_DATASET ENTRIES:_
================================

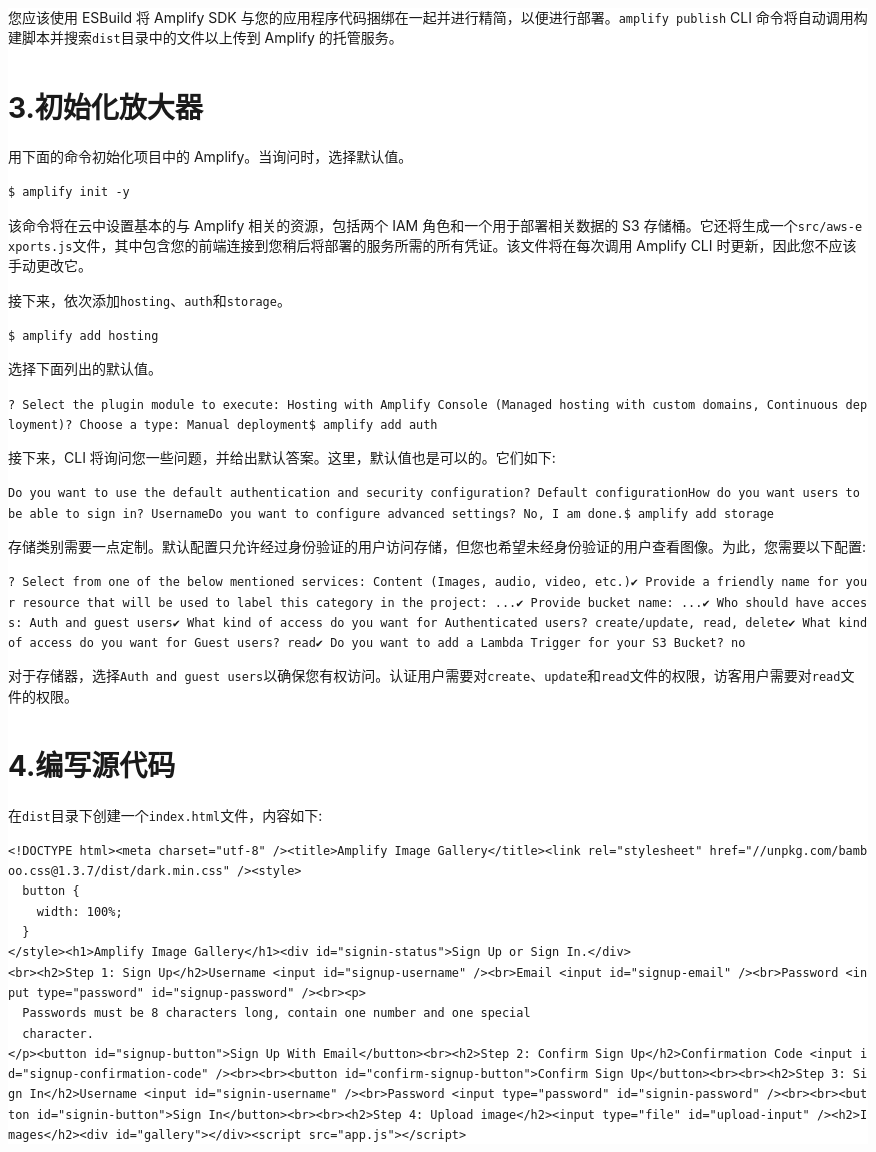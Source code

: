 您应该使用 ESBuild 将 Amplify SDK 与您的应用程序代码捆绑在一起并进行精简，以便进行部署。`amplify publish` CLI 命令将自动调用构建脚本并搜索`dist`目录中的文件以上传到 Amplify 的托管服务。

# 3.初始化放大器

用下面的命令初始化项目中的 Amplify。当询问时，选择默认值。

```
$ amplify init -y
```

该命令将在云中设置基本的与 Amplify 相关的资源，包括两个 IAM 角色和一个用于部署相关数据的 S3 存储桶。它还将生成一个`src/aws-exports.js`文件，其中包含您的前端连接到您稍后将部署的服务所需的所有凭证。该文件将在每次调用 Amplify CLI 时更新，因此您不应该手动更改它。

接下来，依次添加`hosting`、`auth`和`storage`。

```
$ amplify add hosting
```

选择下面列出的默认值。

```
? Select the plugin module to execute: Hosting with Amplify Console (Managed hosting with custom domains, Continuous deployment)? Choose a type: Manual deployment$ amplify add auth
```

接下来，CLI 将询问您一些问题，并给出默认答案。这里，默认值也是可以的。它们如下:

```
Do you want to use the default authentication and security configuration? Default configurationHow do you want users to be able to sign in? UsernameDo you want to configure advanced settings? No, I am done.$ amplify add storage
```

存储类别需要一点定制。默认配置只允许经过身份验证的用户访问存储，但您也希望未经身份验证的用户查看图像。为此，您需要以下配置:

```
? Select from one of the below mentioned services: Content (Images, audio, video, etc.)✔ Provide a friendly name for your resource that will be used to label this category in the project: ...✔ Provide bucket name: ...✔ Who should have access: Auth and guest users✔ What kind of access do you want for Authenticated users? create/update, read, delete✔ What kind of access do you want for Guest users? read✔ Do you want to add a Lambda Trigger for your S3 Bucket? no
```

对于存储器，选择`Auth and guest users`以确保您有权访问。认证用户需要对`create`、`update`和`read`文件的权限，访客用户需要对`read`文件的权限。

# 4.编写源代码

在`dist`目录下创建一个`index.html`文件，内容如下:

```
<!DOCTYPE html><meta charset="utf-8" /><title>Amplify Image Gallery</title><link rel="stylesheet" href="//unpkg.com/bamboo.css@1.3.7/dist/dark.min.css" /><style>
  button {
    width: 100%;
  }
</style><h1>Amplify Image Gallery</h1><div id="signin-status">Sign Up or Sign In.</div>
<br><h2>Step 1: Sign Up</h2>Username <input id="signup-username" /><br>Email <input id="signup-email" /><br>Password <input type="password" id="signup-password" /><br><p>
  Passwords must be 8 characters long, contain one number and one special
  character.
</p><button id="signup-button">Sign Up With Email</button><br><h2>Step 2: Confirm Sign Up</h2>Confirmation Code <input id="signup-confirmation-code" /><br><br><button id="confirm-signup-button">Confirm Sign Up</button><br><br><h2>Step 3: Sign In</h2>Username <input id="signin-username" /><br>Password <input type="password" id="signin-password" /><br><br><button id="signin-button">Sign In</button><br><br><h2>Step 4: Upload image</h2><input type="file" id="upload-input" /><h2>Images</h2><div id="gallery"></div><script src="app.js"></script>
```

================================

_WORK REQUIRED:_ Print the material above verbatim, no images.

_TASK OUTPUT:_
Source code

: 您应该使用 ESBuild 将 Amplify SDK 与您的应用程序代码捆绑在一起并进行精简，以便进行部署。`amplify publish` CLI 命令将自动调用构建脚本并搜索`dist`目录中的文件以上传到 Amplify 的托管服务。

# 3.初始化放大器

用下面的命令初始化项目中的 Amplify。当询问时，选择默认值。

```
$ amplify init -y
```

该命令将在云中设置基本的与 Amplify 相关的资源，包括两个 IAM 角色和一个用于部署相关数据的 S3 存储桶。它还将生成一个`src/aws-exports.js`文件，其中包含您的前端连接到您稍后将部署的服务所需的所有凭证。该文件将在每次调用 Amplify CLI 时更新，因此您不应该手动更改它。

接下来，依次添加`hosting`、`auth`和`storage`。

```
$ amplify add hosting
```

选择下面列出的默认值。

```
? Select the plugin module to execute: Hosting with Amplify Console (Managed hosting with custom domains, Continuous deployment)? Choose a type: Manual deployment$ amplify add auth
```

接下来，CLI 将询问您一些问题，并给出默认答案。这里，默认值也是可以的。它们如下:

```
Do you want to use the default authentication and security configuration? Default configurationHow do you want users to be able to sign in? UsernameDo you want to configure advanced settings? No, I am done.$ amplify add storage
```

存储类别需要一点定制。默认配置只允许经过身份验证的用户访问存储，但您也希望未经身份验证的用户查看图像。为此，您需要以下配置:

```
? Select from one of the below mentioned services: Content (Images, audio, video, etc.)✔ Provide a friendly name for your resource that will be used to label this category in the project: ...✔ Provide bucket name: ...✔ Who should have access: Auth and guest users✔ What kind of access do you want for Authenticated users? create/update, read, delete✔ What kind of access do you want for Guest users? read✔ Do you want to add a Lambda Trigger for your S3 Bucket? no
```

对于存储器，选择`Auth and guest users`以确保您有权访问。认证用户需要对`create`、`update`和`read`文件的权限，访客用户需要对`read`文件的权限。

# 4.编写源代码

在`dist`目录下创建一个`index.html`文件，内容如下:

```
<!DOCTYPE html><meta charset="utf-8" /><title>Amplify Image Gallery</title><link rel="stylesheet" href="//unpkg.com/bamboo.css@1.3.7/dist/dark.min.css" /><style>
  button {
    width: 100%;
  }
</style><h1>Amplify Image Gallery</h1><div id="signin-status">Sign Up or Sign In.</div>
<br><h2>Step 1: Sign Up</h2>Username <input id="signup-username" /><br>Email <input id="signup-email" /><br>Password <input type="password" id="signup-password" /><br><p>
  Passwords must be 8 characters long, contain one number and one special
  character.
</p><button id="signup-button">Sign Up With Email</button><br><h2>Step 2: Confirm Sign Up</h2>Confirmation Code <input id="signup-confirmation-code" /><br><br><button id="confirm-signup-button">Confirm Sign Up</button><br><br><h2>Step 3: Sign In</h2>Username <input id="signin-username" /><br>Password <input type="password" id="signin-password" /><br><br><button id="signin-button">Sign In</button><br><br><h2>Step 4: Upload image</h2><input type="file" id="upload-input" /><h2>Images</h2><div id="gallery"></div><script src="app.js"></script>
```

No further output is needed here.